Posted on May 18, 2010

With Noah Graff

Today’s Machining World Archive: May 2010 Vol. 6, Issue 04

Dear Shop Doc,

I recently decided to shop around for quotes to rebuild my 1-1/4” RB8 Acme-Gridley.
I sent the RFQ out to three different rebuilders and received three very different prices.
Why is there such a big difference in price from one rebuilding company to the next?

Confused in Cleveland

Dear Confused,

This is a very common situation in our industry today, but a little knowledge can go a long way towards helping you evaluate quotes for your rebuild projects.

Many companies mistakenly assume that the term “rebuild” means the same thing to every supplier. This is not the case, and there can be a great deal of difference between machine tool rebuilders as to what constitutes a machine rebuild. These differences have a substantial impact on what it will cost a rebuilder to do the job, what will actually be done to your machine and what condition your machine will be in when you get it back. For Rebuilder A, it may be standard practice to replace every bearing in the machine, and just about every part with a new part, while Rebuilder B might have the practice of evaluating all of the current parts in the machine and then reusing the ones that pass inspection. One rebuilder may always strip the machine completely down to the castings, inspect them carefully for damage or needed repairs, then repaint the machine inside and out, while another rebuilder may consider that to be more work than necessary.

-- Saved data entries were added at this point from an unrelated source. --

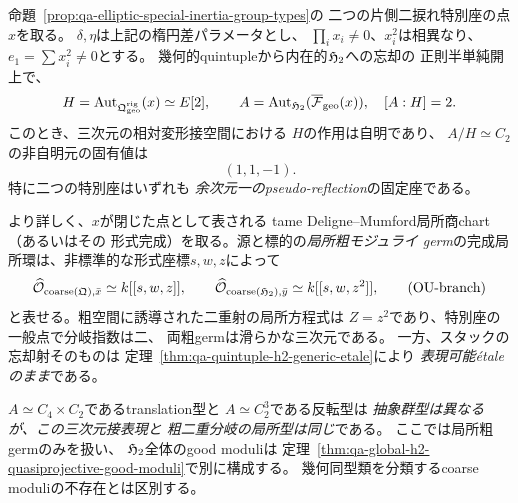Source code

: \begin{theorem}[特殊ruling慣性の法表現と局所粗二重分岐]
\label{thm:qa-ou-special-reflection-coarse-branch}
命題~\ref{prop:qa-elliptic-special-inertia-group-types}の
二つの片側二捩れ特別座の点$x$を取る。
$\delta,\eta$は上記の楕円差パラメータとし、
$\prod_i x_i\ne0$、$x_i^2$は相異なり、
$e_1=\sum x_i^2\ne0$とする。
幾何的quintupleから内在的$\mathfrak H_2$への忘却の
正則半単純開上で、
\[
 H=\operatorname{Aut}_{\mathfrak Q_{\mathrm{geo}}^{\mathrm{rig}}}(x)
   \simeq E[2],\qquad
 A=\operatorname{Aut}_{\mathfrak H_2}(\overline{\mathcal F}_{\mathrm{geo}}(x)),
 \quad [A:H]=2 .
\]
このとき、三次元の相対変形接空間における
$H$の作用は自明であり、
$A/H\simeq C_2$の非自明元の固有値は
\[
 \left(1,1,-1\right).
 \tag{OU-reflection}\label{eq:qa-ou-special-normal-representation}
\]
特に二つの特別座はいずれも
\emph{余次元一のpseudo-reflection}の固定座である。

より詳しく、$x$が閉じた点として表される
tame Deligne--Mumford局所商chart（あるいはその
形式完成）を取る。源と標的の\emph{局所粗モジュライ
germ}の完成局所環は、非標準的な形式座標$s,w,z$によって
\[
 \widehat{\mathcal O}_{\mathrm{coarse}(\mathfrak Q),\bar x}
  \simeq k[[s,w,z]],\qquad
 \widehat{\mathcal O}_{\mathrm{coarse}(\mathfrak H_2),\bar y}
  \simeq k[[s,w,z^2]],
 \tag{OU-branch}\label{eq:qa-ou-special-coarse-branch}
\]
と表せる。粗空間に誘導された二重射の局所方程式は
$Z=z^2$であり、特別座の一般点で分岐指数は二、
両粗germは滑らかな三次元である。
一方、スタックの忘却射そのものは
定理~\ref{thm:qa-quintuple-h2-generic-etale}により
\emph{表現可能étaleのまま}である。

$A\simeq C_4\times C_2$であるtranslation型と
$A\simeq C_2^3$である反転型は
\emph{抽象群型は異なるが、この三次元接表現と
粗二重分岐の局所型は同じ}である。
ここでは局所粗germのみを扱い、
$\mathfrak H_2$全体のgood moduliは
定理~\ref{thm:qa-global-h2-quasiprojective-good-moduli}で別に構成する。
幾何同型類を分類するcoarse moduliの不存在とは区別する。
\end{theorem}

The differences in opinion about what work must be done when “rebuilding” a machine is the main cause of the wide range of price quotes. Some of the better rebuilding companies offer a written procedure detailing what they do when they rebuild a machine. Many also offer what is commonly called a machine “re-condition,” basically a mini-rebuild, which is also subject to discrepancies from company to company regarding what work is included. A written procedure for machine re-conditioning may also be available.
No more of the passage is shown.